Tuesday, August 2, 2022

The church is the baptised community

This week’s INM/Mediahuis Irish regional newspapers’ column.

Michael Commane

AIB ran into serious trouble with its customers last month. Managers at the bank made a decision to make 70 of its 170 branches cashless.

Within days of the bank’s decision rural Ireland rose up in arms and said they were not having it.

Taoiseach Micheál Martin on a visit to the Far East told the bank he wanted to see them on his return to Ireland. It wasn’t long before AIB bosses realised they were not going to get away with this one, at least not for the moment, and simply announced that it was abandoning its plans because of ‘customer and public unease’.
‘Customer and public unease’ might not always work. 

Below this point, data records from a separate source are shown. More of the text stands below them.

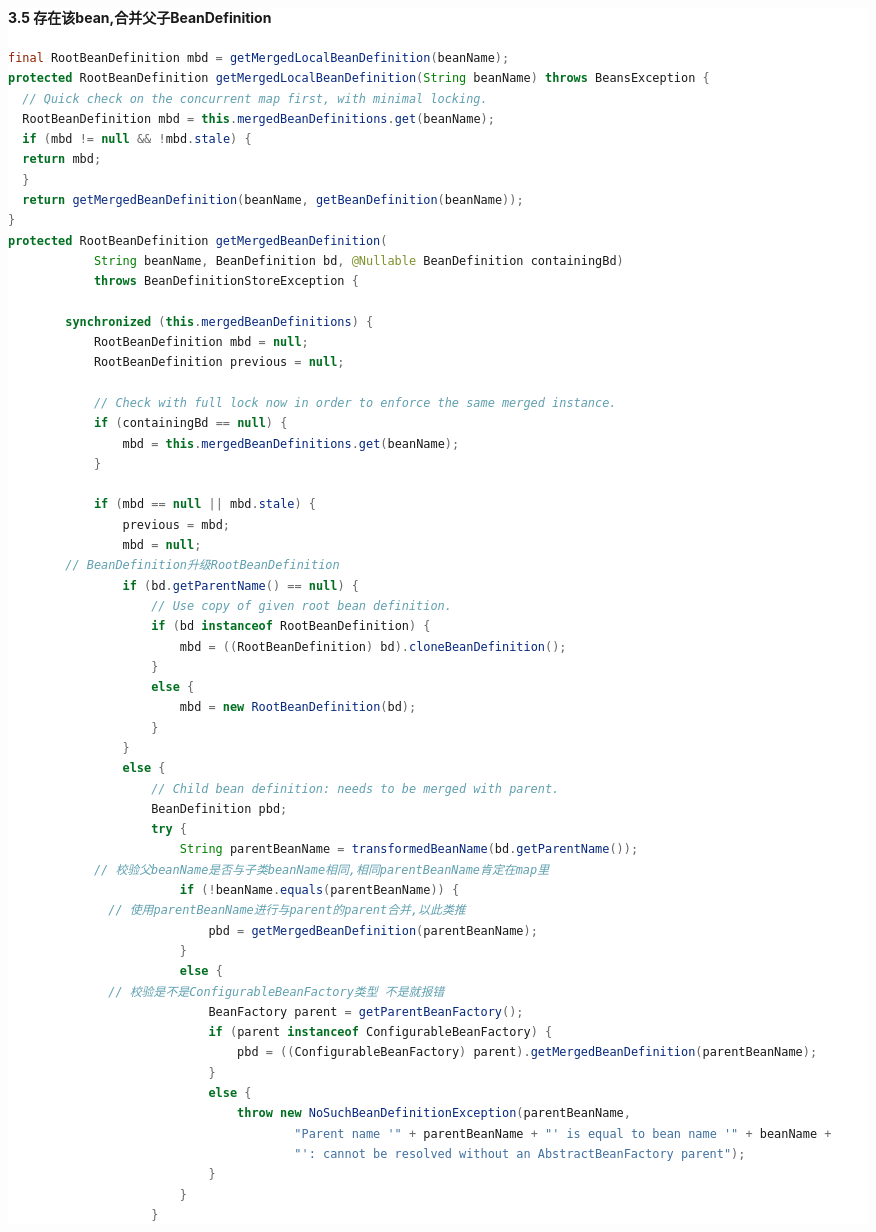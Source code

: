 #### 3.5 存在该bean,合并父子BeanDefinition

```java
final RootBeanDefinition mbd = getMergedLocalBeanDefinition(beanName);
protected RootBeanDefinition getMergedLocalBeanDefinition(String beanName) throws BeansException {
  // Quick check on the concurrent map first, with minimal locking.
  RootBeanDefinition mbd = this.mergedBeanDefinitions.get(beanName);
  if (mbd != null && !mbd.stale) {
  return mbd;
  }
  return getMergedBeanDefinition(beanName, getBeanDefinition(beanName));
}
protected RootBeanDefinition getMergedBeanDefinition(
			String beanName, BeanDefinition bd, @Nullable BeanDefinition containingBd)
			throws BeanDefinitionStoreException {

		synchronized (this.mergedBeanDefinitions) {
			RootBeanDefinition mbd = null;
			RootBeanDefinition previous = null;

			// Check with full lock now in order to enforce the same merged instance.
			if (containingBd == null) {
				mbd = this.mergedBeanDefinitions.get(beanName);
			}

			if (mbd == null || mbd.stale) {
				previous = mbd;
				mbd = null;
        // BeanDefinition升级RootBeanDefinition
				if (bd.getParentName() == null) {
					// Use copy of given root bean definition.
					if (bd instanceof RootBeanDefinition) {
						mbd = ((RootBeanDefinition) bd).cloneBeanDefinition();
					}
					else {
						mbd = new RootBeanDefinition(bd);
					}
				}
				else {
					// Child bean definition: needs to be merged with parent.
					BeanDefinition pbd;
					try {
						String parentBeanName = transformedBeanName(bd.getParentName());
            // 校验父beanName是否与子类beanName相同,相同parentBeanName肯定在map里
						if (!beanName.equals(parentBeanName)) {
              // 使用parentBeanName进行与parent的parent合并,以此类推
							pbd = getMergedBeanDefinition(parentBeanName);
						}
						else {
              // 校验是不是ConfigurableBeanFactory类型 不是就报错
							BeanFactory parent = getParentBeanFactory();
							if (parent instanceof ConfigurableBeanFactory) {
								pbd = ((ConfigurableBeanFactory) parent).getMergedBeanDefinition(parentBeanName);
							}
							else {
								throw new NoSuchBeanDefinitionException(parentBeanName,
										"Parent name '" + parentBeanName + "' is equal to bean name '" + beanName +
										"': cannot be resolved without an AbstractBeanFactory parent");
							}
						}
					}
```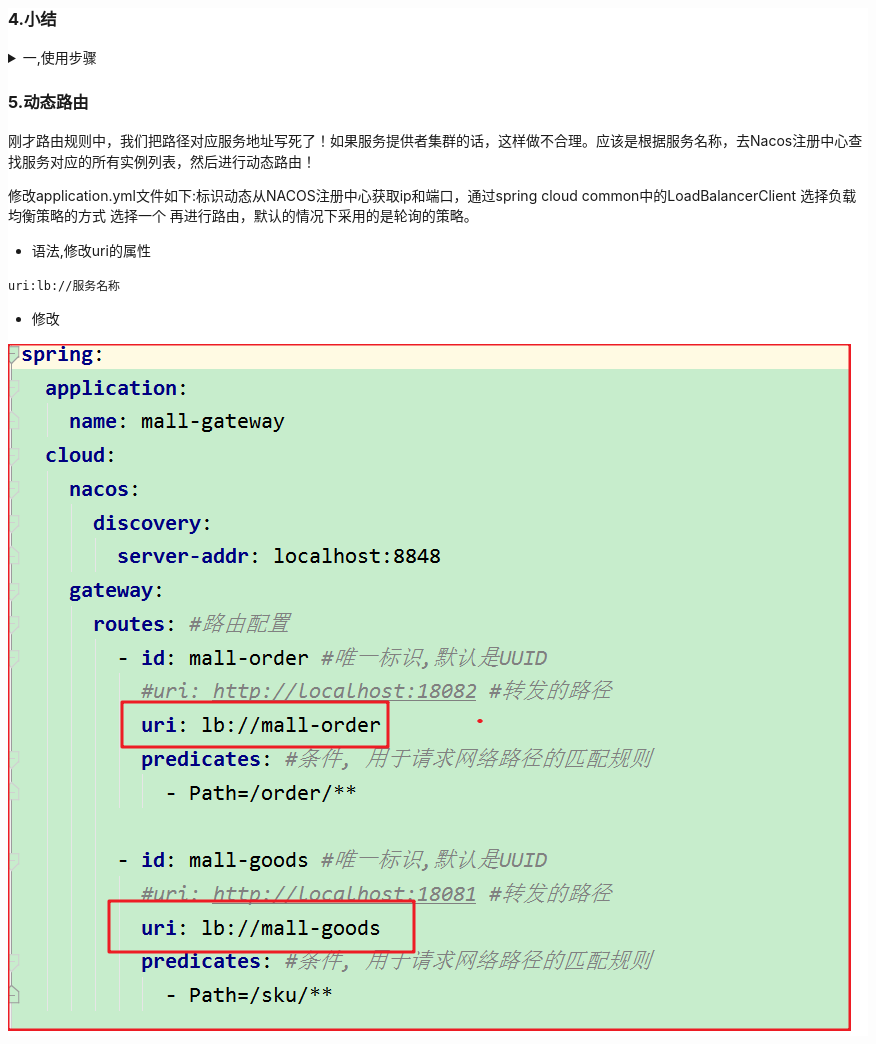 ### 4.小结

<details><summary>一,使用步骤</summary></details>

### 5.动态路由

​	刚才路由规则中，我们把路径对应服务地址写死了！如果服务提供者集群的话，这样做不合理。应该是根据服务名称，去Nacos注册中心查找服务对应的所有实例列表，然后进行动态路由！

​	修改application.yml文件如下:标识动态从NACOS注册中心获取ip和端口，通过spring cloud common中的LoadBalancerClient 选择负载均衡策略的方式 选择一个 再进行路由，默认的情况下采用的是轮询的策略。

+ 语法,修改uri的属性

```
uri:lb://服务名称
```

+ 修改

![image-20210523171848782](img/image-20210523171848782.png) 
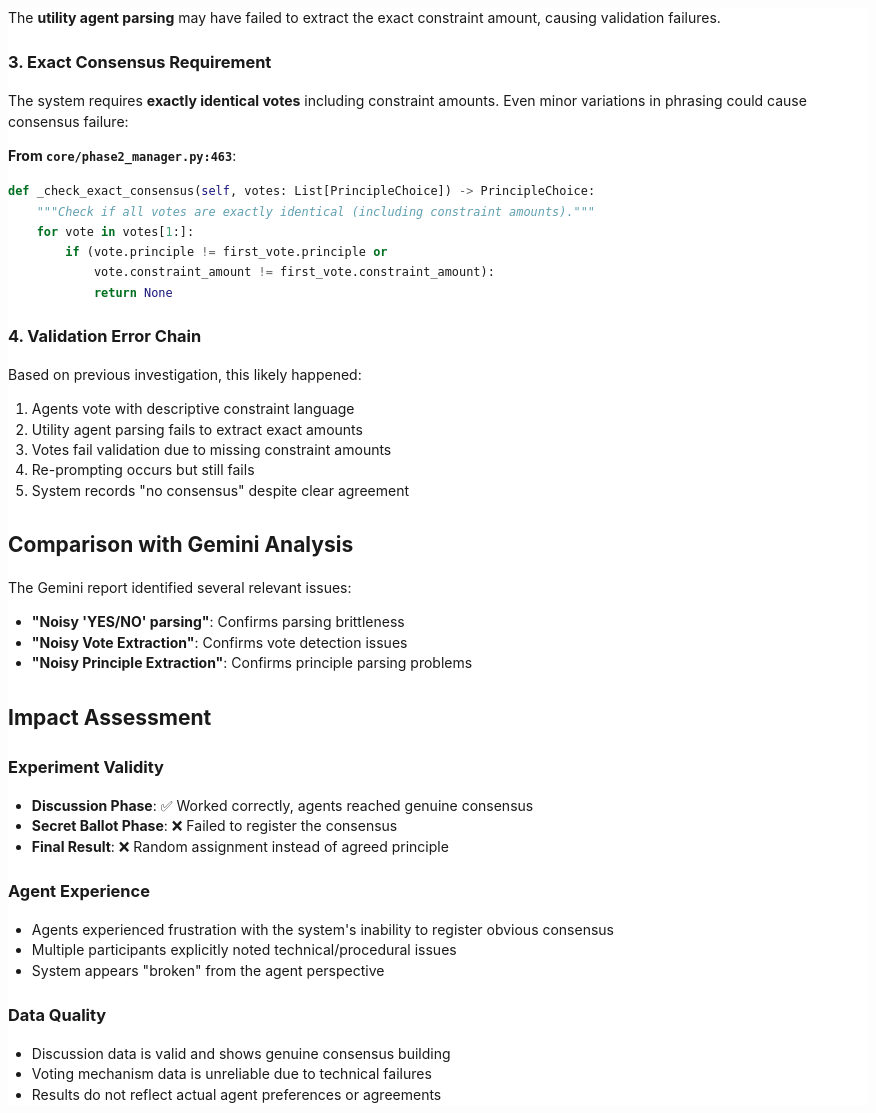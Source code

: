 The **utility agent parsing** may have failed to extract the exact constraint amount, causing validation failures.

### 3. Exact Consensus Requirement

The system requires **exactly identical votes** including constraint amounts. Even minor variations in phrasing could cause consensus failure:

**From `core/phase2_manager.py:463`**:
```python
def _check_exact_consensus(self, votes: List[PrincipleChoice]) -> PrincipleChoice:
    """Check if all votes are exactly identical (including constraint amounts)."""
    for vote in votes[1:]:
        if (vote.principle != first_vote.principle or 
            vote.constraint_amount != first_vote.constraint_amount):
            return None
```

### 4. Validation Error Chain

Based on previous investigation, this likely happened:
1. Agents vote with descriptive constraint language
2. Utility agent parsing fails to extract exact amounts
3. Votes fail validation due to missing constraint amounts
4. Re-prompting occurs but still fails
5. System records "no consensus" despite clear agreement

## Comparison with Gemini Analysis

The Gemini report identified several relevant issues:
- **"Noisy 'YES/NO' parsing"**: Confirms parsing brittleness
- **"Noisy Vote Extraction"**: Confirms vote detection issues
- **"Noisy Principle Extraction"**: Confirms principle parsing problems

## Impact Assessment

### Experiment Validity
- **Discussion Phase**: ✅ Worked correctly, agents reached genuine consensus
- **Secret Ballot Phase**: ❌ Failed to register the consensus
- **Final Result**: ❌ Random assignment instead of agreed principle

### Agent Experience
- Agents experienced frustration with the system's inability to register obvious consensus
- Multiple participants explicitly noted technical/procedural issues
- System appears "broken" from the agent perspective

### Data Quality
- Discussion data is valid and shows genuine consensus building
- Voting mechanism data is unreliable due to technical failures
- Results do not reflect actual agent preferences or agreements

Slick PR companies try their best to massage public opinion but on this occasion AIB got it all so wrong and ended up having to scrape egg off their collective faces. It does show how managers can get things so wrong.

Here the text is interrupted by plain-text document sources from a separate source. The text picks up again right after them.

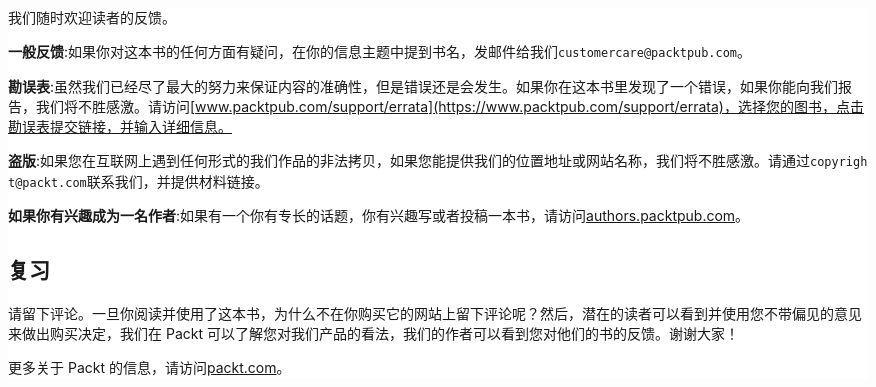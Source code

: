 我们随时欢迎读者的反馈。

**一般反馈**:如果你对这本书的任何方面有疑问，在你的信息主题中提到书名，发邮件给我们`customercare@packtpub.com`。

**勘误表**:虽然我们已经尽了最大的努力来保证内容的准确性，但是错误还是会发生。如果你在这本书里发现了一个错误，如果你能向我们报告，我们将不胜感激。请访问[www.packtpub.com/support/errata](https://www.packtpub.com/support/errata)，选择您的图书，点击勘误表提交链接，并输入详细信息。

**盗版**:如果您在互联网上遇到任何形式的我们作品的非法拷贝，如果您能提供我们的位置地址或网站名称，我们将不胜感激。请通过`copyright@packt.com`联系我们，并提供材料链接。

**如果你有兴趣成为一名作者**:如果有一个你有专长的话题，你有兴趣写或者投稿一本书，请访问[authors.packtpub.com](http://authors.packtpub.com/)。

## 复习

请留下评论。一旦你阅读并使用了这本书，为什么不在你购买它的网站上留下评论呢？然后，潜在的读者可以看到并使用您不带偏见的意见来做出购买决定，我们在 Packt 可以了解您对我们产品的看法，我们的作者可以看到您对他们的书的反馈。谢谢大家！

更多关于 Packt 的信息，请访问[packt.com](http://www.packt.com/)。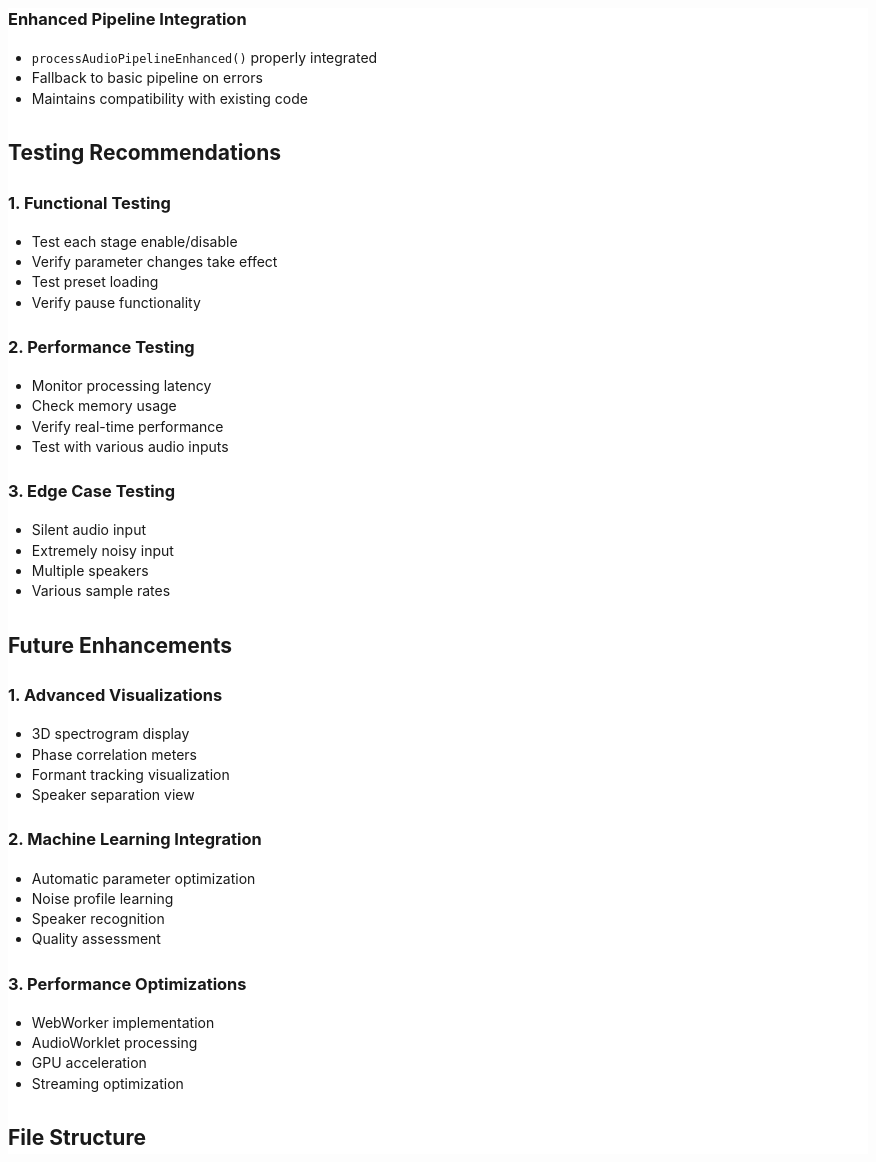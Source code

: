 ### Enhanced Pipeline Integration
- `processAudioPipelineEnhanced()` properly integrated
- Fallback to basic pipeline on errors
- Maintains compatibility with existing code

## Testing Recommendations

### 1. Functional Testing
- Test each stage enable/disable
- Verify parameter changes take effect
- Test preset loading
- Verify pause functionality

### 2. Performance Testing
- Monitor processing latency
- Check memory usage
- Verify real-time performance
- Test with various audio inputs

### 3. Edge Case Testing
- Silent audio input
- Extremely noisy input
- Multiple speakers
- Various sample rates

## Future Enhancements

### 1. Advanced Visualizations
- 3D spectrogram display
- Phase correlation meters
- Formant tracking visualization
- Speaker separation view

### 2. Machine Learning Integration
- Automatic parameter optimization
- Noise profile learning
- Speaker recognition
- Quality assessment

### 3. Performance Optimizations
- WebWorker implementation
- AudioWorklet processing
- GPU acceleration
- Streaming optimization

## File Structure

When I saw those four words ‘customer and public unease’ my mind wandered off into the world of the churches, specifically the Catholic Church. I am well aware that the Catholic Church hierarchy will say that it is guided by the Word of God. But even on that point I sometimes get confused. It often strikes me how can a church that gets so many things wrong in its dealings with people, know so much about the mind of God, but that’s a topic for another day.

I’m inclined to ask has the Catholic Church been hijacked by the bishops and hierarchy.

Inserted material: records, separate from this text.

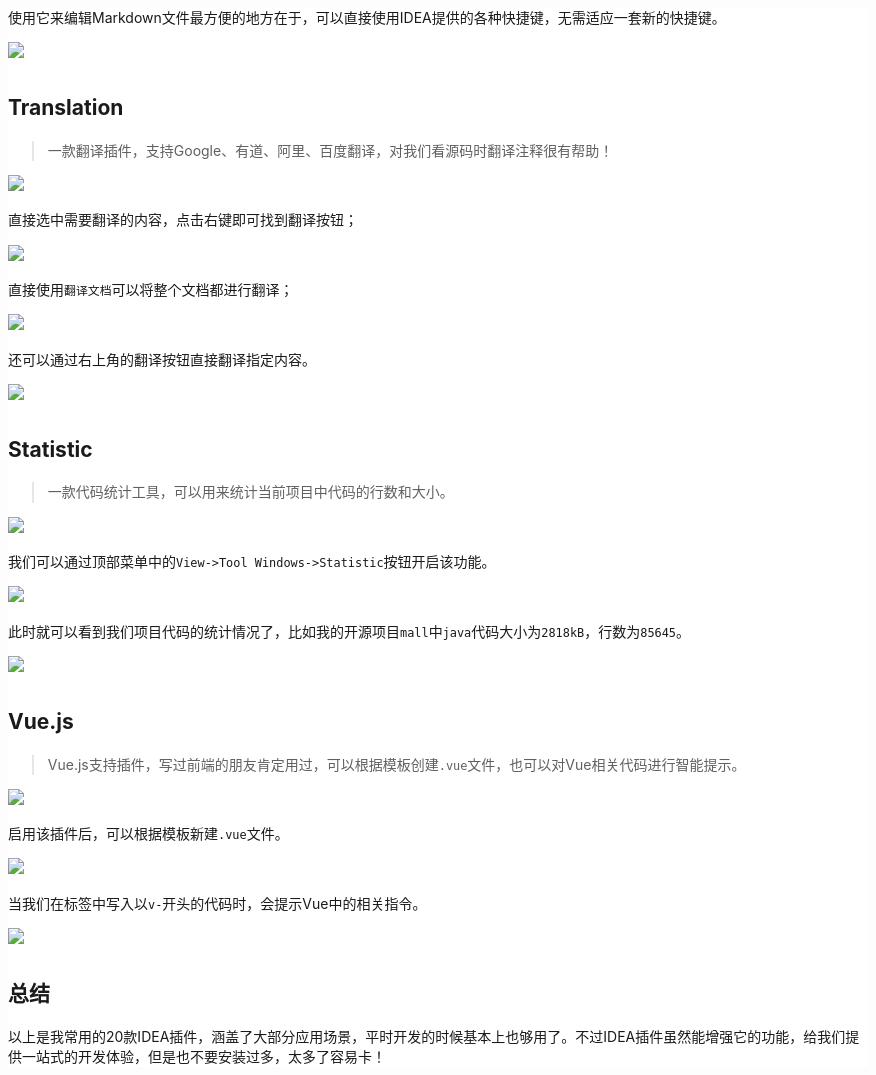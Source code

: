 使用它来编辑Markdown文件最方便的地方在于，可以直接使用IDEA提供的各种快捷键，无需适应一套新的快捷键。

![](/images/jueJin/be76d31b75664b0.png)

Translation
-----------

> 一款翻译插件，支持Google、有道、阿里、百度翻译，对我们看源码时翻译注释很有帮助！

![](/images/jueJin/4cc82747801f423.png)

直接选中需要翻译的内容，点击右键即可找到翻译按钮；

![](/images/jueJin/73a589e4671440b.png)

直接使用`翻译文档`可以将整个文档都进行翻译；

![](/images/jueJin/a2a312099d77458.png)

还可以通过右上角的翻译按钮直接翻译指定内容。

![](/images/jueJin/9d26c1b2efb2408.png)

Statistic
---------

> 一款代码统计工具，可以用来统计当前项目中代码的行数和大小。

![](/images/jueJin/f3486d0b03764b4.png)

我们可以通过顶部菜单中的`View->Tool Windows->Statistic`按钮开启该功能。

![](/images/jueJin/6182fd97839946e.png)

此时就可以看到我们项目代码的统计情况了，比如我的开源项目`mall`中`java`代码大小为`2818kB`，行数为`85645`。

![](/images/jueJin/e1abfc4a64304a8.png)

Vue.js
------

> Vue.js支持插件，写过前端的朋友肯定用过，可以根据模板创建`.vue`文件，也可以对Vue相关代码进行智能提示。

![](/images/jueJin/0242dbab0633484.png)

启用该插件后，可以根据模板新建`.vue`文件。

![](/images/jueJin/08ef0c7bdb384dc.png)

当我们在标签中写入以`v-`开头的代码时，会提示Vue中的相关指令。

![](/images/jueJin/654329f8c019461.png)

总结
--

以上是我常用的20款IDEA插件，涵盖了大部分应用场景，平时开发的时候基本上也够用了。不过IDEA插件虽然能增强它的功能，给我们提供一站式的开发体验，但是也不要安装过多，太多了容易卡！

I’m not for a moment arguing that the church should be ruled by opinion polls. The Catholic Church says it takes its mandate from God through Jesus Christ, the Scriptures and the tradition of the ecclesial community down through the ages.
 
The word church means the people of God. Theologians use the term ‘sensus fidelium’, which means the sense of the faithful.

Last week I sat down and had a most interesting conversation with a young man in his late 20s. He was baptised into the Christian community and on his own admission stopped attending Mass while still in primary school. Today the Catholic Church is a foreign land for him. Why did that happen?

Has that man’s local bishop ever thought of sitting down and chatting with him? I doubt it. Indeed, I wonder has any of his parish clergy ever engaged him in serious conversation.

The church is the people of God. Of course the bishops and hierarchy are included in the sensus fidelium. It’s not one group pitted against another.

But there is a glaring lack of any sense of real Christian community in any wide meaning of that term. Yes, there are little bubbles of people attached to their priest or bishop but the church in its full functioning sense is something far wider, bigger and better than that. 

What are bishops really doing about the antipathy of so many of the Christian community? Do they look over their shoulders wondering what Rome is thinking or are they genuinely concerned about my 28-year-old friend? 

Is church bureaucracy strangling the Christian community? Far too often bureaucracy can so easily dismiss us. It could all be so different.